Tom Homan, who previously led the Immigration and Customs Enforcement (ICE) agency from January 2017 to June 2018, has been appointed by President-elect Trump as the “border czar” in his upcoming administration. Having promised to establish “the biggest deportation force this country has ever seen,”
Homan oversaw ICE during a period marked by large-scale immigration raids in 2018. These operations led to family separations within communities, resulting in single-parent households, deteriorating mental and physical health, increased school absences, and a reluctance to access healthcare and social services among immigrant populations.
Homan asserts that he plans to implement Trump’s immigration agenda in a “humane manner.” However, my extensive work with immigrant communities across the country, along with comprehensive research, advocacy efforts, and congressional testimony, indicates that worksite raids are far from humane.
While these raids may have received less attention compared to the administration’s family separation policy at the border, they still represent humanitarian crises that deserve public recognition.
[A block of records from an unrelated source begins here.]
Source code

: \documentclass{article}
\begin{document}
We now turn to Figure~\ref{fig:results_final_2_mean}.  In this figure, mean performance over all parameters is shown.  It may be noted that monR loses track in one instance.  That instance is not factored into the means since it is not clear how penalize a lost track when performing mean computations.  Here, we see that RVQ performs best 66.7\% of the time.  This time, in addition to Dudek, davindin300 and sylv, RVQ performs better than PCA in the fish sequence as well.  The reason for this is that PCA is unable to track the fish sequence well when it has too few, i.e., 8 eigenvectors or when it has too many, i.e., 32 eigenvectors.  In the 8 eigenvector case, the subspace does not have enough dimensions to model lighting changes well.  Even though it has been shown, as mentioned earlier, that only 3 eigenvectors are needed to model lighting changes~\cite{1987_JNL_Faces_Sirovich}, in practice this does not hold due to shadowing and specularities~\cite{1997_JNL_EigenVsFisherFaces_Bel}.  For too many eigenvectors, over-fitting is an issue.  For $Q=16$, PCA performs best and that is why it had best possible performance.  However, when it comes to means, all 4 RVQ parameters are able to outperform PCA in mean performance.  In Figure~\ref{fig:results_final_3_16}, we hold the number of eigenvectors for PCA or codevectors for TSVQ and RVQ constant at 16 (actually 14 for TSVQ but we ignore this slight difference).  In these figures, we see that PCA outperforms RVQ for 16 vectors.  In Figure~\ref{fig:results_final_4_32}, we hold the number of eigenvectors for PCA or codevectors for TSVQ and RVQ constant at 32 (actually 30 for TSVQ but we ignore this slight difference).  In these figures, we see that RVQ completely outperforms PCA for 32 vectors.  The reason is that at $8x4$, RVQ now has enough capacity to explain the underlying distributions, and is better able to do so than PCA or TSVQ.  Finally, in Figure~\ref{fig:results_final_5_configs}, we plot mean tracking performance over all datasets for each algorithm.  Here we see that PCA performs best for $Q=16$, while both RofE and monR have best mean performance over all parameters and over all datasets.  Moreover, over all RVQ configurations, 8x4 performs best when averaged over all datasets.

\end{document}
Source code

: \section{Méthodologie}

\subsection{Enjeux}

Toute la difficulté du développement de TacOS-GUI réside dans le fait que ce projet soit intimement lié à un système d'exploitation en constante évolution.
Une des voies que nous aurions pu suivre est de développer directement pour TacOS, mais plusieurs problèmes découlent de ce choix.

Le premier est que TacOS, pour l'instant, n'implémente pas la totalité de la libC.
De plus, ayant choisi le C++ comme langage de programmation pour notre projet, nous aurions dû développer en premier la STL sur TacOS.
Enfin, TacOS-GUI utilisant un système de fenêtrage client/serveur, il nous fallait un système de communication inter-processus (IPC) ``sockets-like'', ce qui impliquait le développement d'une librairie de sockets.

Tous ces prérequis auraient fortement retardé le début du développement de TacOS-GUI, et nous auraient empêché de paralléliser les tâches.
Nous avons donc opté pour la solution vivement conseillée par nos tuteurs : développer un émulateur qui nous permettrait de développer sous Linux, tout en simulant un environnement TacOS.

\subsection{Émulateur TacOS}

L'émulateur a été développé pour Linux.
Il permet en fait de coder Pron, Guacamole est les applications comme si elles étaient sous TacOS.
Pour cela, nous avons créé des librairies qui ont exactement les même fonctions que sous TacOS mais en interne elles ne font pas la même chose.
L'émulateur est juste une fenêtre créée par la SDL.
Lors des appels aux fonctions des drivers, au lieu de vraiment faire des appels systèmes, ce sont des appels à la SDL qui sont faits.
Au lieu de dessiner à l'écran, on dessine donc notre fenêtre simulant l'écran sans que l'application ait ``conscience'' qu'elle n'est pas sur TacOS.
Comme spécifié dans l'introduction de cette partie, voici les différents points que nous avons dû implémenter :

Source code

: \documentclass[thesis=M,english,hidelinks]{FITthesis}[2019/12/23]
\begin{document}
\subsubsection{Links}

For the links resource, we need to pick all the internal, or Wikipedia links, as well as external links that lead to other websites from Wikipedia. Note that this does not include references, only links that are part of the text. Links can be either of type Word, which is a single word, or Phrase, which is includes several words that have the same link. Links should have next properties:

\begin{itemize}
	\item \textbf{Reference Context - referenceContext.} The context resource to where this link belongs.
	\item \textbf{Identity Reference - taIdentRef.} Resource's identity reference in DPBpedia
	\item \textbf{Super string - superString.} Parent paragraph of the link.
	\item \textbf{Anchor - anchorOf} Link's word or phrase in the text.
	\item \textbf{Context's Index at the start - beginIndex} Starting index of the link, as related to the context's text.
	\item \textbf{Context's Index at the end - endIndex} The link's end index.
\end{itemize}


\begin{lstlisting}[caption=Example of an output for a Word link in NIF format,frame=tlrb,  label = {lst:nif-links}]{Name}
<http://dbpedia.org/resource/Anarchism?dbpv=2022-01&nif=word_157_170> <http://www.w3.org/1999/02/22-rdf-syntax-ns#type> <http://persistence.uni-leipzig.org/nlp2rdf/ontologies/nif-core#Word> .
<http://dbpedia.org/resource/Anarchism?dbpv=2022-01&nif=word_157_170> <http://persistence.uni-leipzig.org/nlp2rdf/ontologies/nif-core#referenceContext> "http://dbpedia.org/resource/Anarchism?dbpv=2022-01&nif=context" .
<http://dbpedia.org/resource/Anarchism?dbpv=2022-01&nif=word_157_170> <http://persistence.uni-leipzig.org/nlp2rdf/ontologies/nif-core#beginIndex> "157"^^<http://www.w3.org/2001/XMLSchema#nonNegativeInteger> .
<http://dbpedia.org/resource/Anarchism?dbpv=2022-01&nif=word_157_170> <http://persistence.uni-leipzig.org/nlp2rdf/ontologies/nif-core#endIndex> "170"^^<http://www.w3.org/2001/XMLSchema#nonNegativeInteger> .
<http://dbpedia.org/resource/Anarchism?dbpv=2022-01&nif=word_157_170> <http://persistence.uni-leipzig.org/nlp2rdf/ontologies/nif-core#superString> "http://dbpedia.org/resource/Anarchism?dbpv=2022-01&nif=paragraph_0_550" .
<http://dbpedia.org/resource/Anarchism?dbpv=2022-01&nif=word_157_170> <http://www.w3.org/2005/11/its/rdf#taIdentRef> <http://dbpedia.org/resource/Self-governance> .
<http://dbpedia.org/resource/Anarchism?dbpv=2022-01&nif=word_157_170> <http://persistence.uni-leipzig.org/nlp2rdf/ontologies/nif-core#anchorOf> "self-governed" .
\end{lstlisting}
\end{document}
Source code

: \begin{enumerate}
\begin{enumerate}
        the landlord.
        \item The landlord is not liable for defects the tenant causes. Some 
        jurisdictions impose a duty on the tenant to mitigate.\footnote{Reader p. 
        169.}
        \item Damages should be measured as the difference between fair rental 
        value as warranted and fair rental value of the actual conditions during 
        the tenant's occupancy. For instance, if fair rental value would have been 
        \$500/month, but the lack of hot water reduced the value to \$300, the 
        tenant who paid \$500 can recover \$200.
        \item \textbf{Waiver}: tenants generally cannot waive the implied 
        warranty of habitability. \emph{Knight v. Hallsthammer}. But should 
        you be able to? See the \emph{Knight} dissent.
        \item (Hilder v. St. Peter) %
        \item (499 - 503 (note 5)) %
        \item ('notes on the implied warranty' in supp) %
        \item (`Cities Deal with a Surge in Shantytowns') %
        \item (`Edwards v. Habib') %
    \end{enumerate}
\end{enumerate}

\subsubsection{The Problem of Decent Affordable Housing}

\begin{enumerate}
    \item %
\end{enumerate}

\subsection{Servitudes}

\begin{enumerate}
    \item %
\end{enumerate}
During the summer of 2018, while Homan was acting director of ICE, the agency resumed large-scale worksite raids across the U.S., targeting areas in Tennessee, Iowa, Ohio, Nebraska, and Texas.
Each of these raids typically resulted in the detention of between 32 and 159 workers, with most exceeding 100 detainees. The subsequent summer, ICE conducted the largest workplace raid in a decade in Allen, Texas, apprehending 284 individuals, followed by a massive statewide operation in Mississippi, which led to the arrest of 680 workers in six cities. Homan was in charge of ICE during the first four of these raids.
Collaborating with community epidemiologist Nicole Novak and a group of public health students, we traveled to the six locations affected by the summer 2018 raids to interview a diverse array of individuals impacted, including detainees, their families, community leaders, lawyers, educators, and advocates for immigrants.
The chaos and disruption caused by worksite raids were evident in the communities affected. Residents witnessed helicopters, buses, and ICE vehicles converging on worksites, prompting families to panic. When we inquired about their experiences during the raids, many described them as akin to natural disasters, school shootings, or war.
During a raid, uncertainty reigns regarding who will be taken, when it will conclude, and whether enforcement actions might extend into nearby neighborhoods. This uncertainty leads community members to shutter windows and doors or seek refuge in churches or gymnasiums to evade ICE. Concerns over potential deportation or the loss of a primary income source contribute to declines in both physical and mental health among community members.
Emerging research highlights the detrimental impacts of worksite raids on the education of Latino students. Following a raid at a meat-processing facility in Bean Station, Tennessee, approximately 500 students were absent from local schools in the days afterward.
On the first day of school in Mississippi, 25 percent of Latino students were absent the day after a raid. A Princeton University sociology graduate student, Sofia Avila, discovered declining passing rates among Latino students after a raid on an electronics plant in Allen, Texas, with similar findings following a raid at the Load Trail manufacturing facility in Sumner, Texas.
Although these raids had severe consequences, they were largely overshadowed by the family separation crisis occurring at the border during the same summer of 2018. The Trump administration’s “zero-tolerance policy,” known for separating families, incited massive public outrage.
Numerous journalists, health and social service organizations—including the American Medical Association and the American Academy of Pediatrics—and many celebrities exerted pressure on the administration to end the policy. Consequently, Trump took executive action to terminate what the ACLU described as “one of the darkest chapters of the Trump administration.”
The harmful impacts of the family separation crisis extend to the repercussion of worksite raids. Family separations—illustrated in the documentary “Separated,” produced by Jacob Soboroff and Errol Morris—are a crucial aspect of all forms of deportation.
However, because these raids receive less visibility and do not align with the narrative of immigrants crossing the southern border, they often go unnoticed, limiting public mobilization and advocacy for policy reform.
As a public health researcher who has studied and documented the repercussions of worksite raids, it is evident that the harm extends beyond the undocumented individuals arrested.
Health professionals, educators, religious leaders, lawyers, and the broader community must be ready to address these consequences and mobilize against such raids with the same vigor as the opposition to family separation, especially with Homan, who facilitated both enforcement types, set to take a prominent role in the second Trump administration.